> **INSTRUCTIONS FOR THE TASK**
Reprint the listing. Every line must match the original exactly.

━━━━━ MATERIAL SHOWN ━━━━━

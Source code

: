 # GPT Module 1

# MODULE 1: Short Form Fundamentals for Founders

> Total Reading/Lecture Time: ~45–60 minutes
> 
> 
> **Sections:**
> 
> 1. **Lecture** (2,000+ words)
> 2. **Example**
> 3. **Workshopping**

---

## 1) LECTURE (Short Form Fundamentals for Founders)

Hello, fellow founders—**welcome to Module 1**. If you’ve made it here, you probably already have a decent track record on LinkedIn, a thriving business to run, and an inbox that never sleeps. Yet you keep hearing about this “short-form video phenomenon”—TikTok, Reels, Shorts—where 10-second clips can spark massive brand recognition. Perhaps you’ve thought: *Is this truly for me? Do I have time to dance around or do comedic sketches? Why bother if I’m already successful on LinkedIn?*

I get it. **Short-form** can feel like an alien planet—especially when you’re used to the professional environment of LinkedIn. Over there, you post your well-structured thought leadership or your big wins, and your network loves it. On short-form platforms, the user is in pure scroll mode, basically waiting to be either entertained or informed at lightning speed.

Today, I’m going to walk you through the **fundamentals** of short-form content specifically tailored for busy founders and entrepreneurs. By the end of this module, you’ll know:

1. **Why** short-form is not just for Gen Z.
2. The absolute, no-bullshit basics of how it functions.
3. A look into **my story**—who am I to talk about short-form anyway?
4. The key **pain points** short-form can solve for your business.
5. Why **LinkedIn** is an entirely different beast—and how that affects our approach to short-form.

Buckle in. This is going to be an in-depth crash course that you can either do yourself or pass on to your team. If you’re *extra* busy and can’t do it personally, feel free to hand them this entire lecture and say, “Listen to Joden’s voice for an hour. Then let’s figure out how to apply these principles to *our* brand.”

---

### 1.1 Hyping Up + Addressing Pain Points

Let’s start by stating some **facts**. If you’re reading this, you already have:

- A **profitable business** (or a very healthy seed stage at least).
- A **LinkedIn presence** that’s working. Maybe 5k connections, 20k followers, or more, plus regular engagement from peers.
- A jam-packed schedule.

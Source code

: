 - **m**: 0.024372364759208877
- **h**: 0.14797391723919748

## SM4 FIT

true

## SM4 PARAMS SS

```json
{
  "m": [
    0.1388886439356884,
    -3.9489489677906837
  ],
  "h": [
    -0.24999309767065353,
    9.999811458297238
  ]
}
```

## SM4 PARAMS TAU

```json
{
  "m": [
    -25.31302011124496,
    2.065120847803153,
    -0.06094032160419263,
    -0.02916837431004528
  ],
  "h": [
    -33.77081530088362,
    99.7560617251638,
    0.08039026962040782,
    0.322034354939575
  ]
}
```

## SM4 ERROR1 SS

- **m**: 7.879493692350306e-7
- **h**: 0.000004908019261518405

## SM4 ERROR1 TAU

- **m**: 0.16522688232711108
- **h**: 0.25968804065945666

━━━━━

> **SOLUTION FOR THIS TASK**
Source code

: # GPT Module 1

# MODULE 1: Short Form Fundamentals for Founders

> Total Reading/Lecture Time: ~45–60 minutes
> 
> 
> **Sections:**
> 
> 1. **Lecture** (2,000+ words)
> 2. **Example**
> 3. **Workshopping**

---

## 1) LECTURE (Short Form Fundamentals for Founders)

Hello, fellow founders—**welcome to Module 1**. If you’ve made it here, you probably already have a decent track record on LinkedIn, a thriving business to run, and an inbox that never sleeps. Yet you keep hearing about this “short-form video phenomenon”—TikTok, Reels, Shorts—where 10-second clips can spark massive brand recognition. Perhaps you’ve thought: *Is this truly for me? Do I have time to dance around or do comedic sketches? Why bother if I’m already successful on LinkedIn?*

I get it. **Short-form** can feel like an alien planet—especially when you’re used to the professional environment of LinkedIn. Over there, you post your well-structured thought leadership or your big wins, and your network loves it. On short-form platforms, the user is in pure scroll mode, basically waiting to be either entertained or informed at lightning speed.

Today, I’m going to walk you through the **fundamentals** of short-form content specifically tailored for busy founders and entrepreneurs. By the end of this module, you’ll know:

1. **Why** short-form is not just for Gen Z.
2. The absolute, no-bullshit basics of how it functions.
3. A look into **my story**—who am I to talk about short-form anyway?
4. The key **pain points** short-form can solve for your business.
5. Why **LinkedIn** is an entirely different beast—and how that affects our approach to short-form.

Buckle in. This is going to be an in-depth crash course that you can either do yourself or pass on to your team. If you’re *extra* busy and can’t do it personally, feel free to hand them this entire lecture and say, “Listen to Joden’s voice for an hour. Then let’s figure out how to apply these principles to *our* brand.”

---

### 1.1 Hyping Up + Addressing Pain Points

Let’s start by stating some **facts**. If you’re reading this, you already have:

- A **profitable business** (or a very healthy seed stage at least).
- A **LinkedIn presence** that’s working. Maybe 5k connections, 20k followers, or more, plus regular engagement from peers.
- A jam-packed schedule.

Source code

: - **m**: 0.024372364759208877
- **h**: 0.14797391723919748

## SM4 FIT

true

## SM4 PARAMS SS

```json
{
  "m": [
    0.1388886439356884,
    -3.9489489677906837
  ],
  "h": [
    -0.24999309767065353,
    9.999811458297238
  ]
}
```

## SM4 PARAMS TAU

```json
{
  "m": [
    -25.31302011124496,
    2.065120847803153,
    -0.06094032160419263,
    -0.02916837431004528
  ],
  "h": [
    -33.77081530088362,
    99.7560617251638,
    0.08039026962040782,
    0.322034354939575
  ]
}
```

## SM4 ERROR1 SS

- **m**: 7.879493692350306e-7
- **h**: 0.000004908019261518405

## SM4 ERROR1 TAU

- **m**: 0.16522688232711108
- **h**: 0.25968804065945666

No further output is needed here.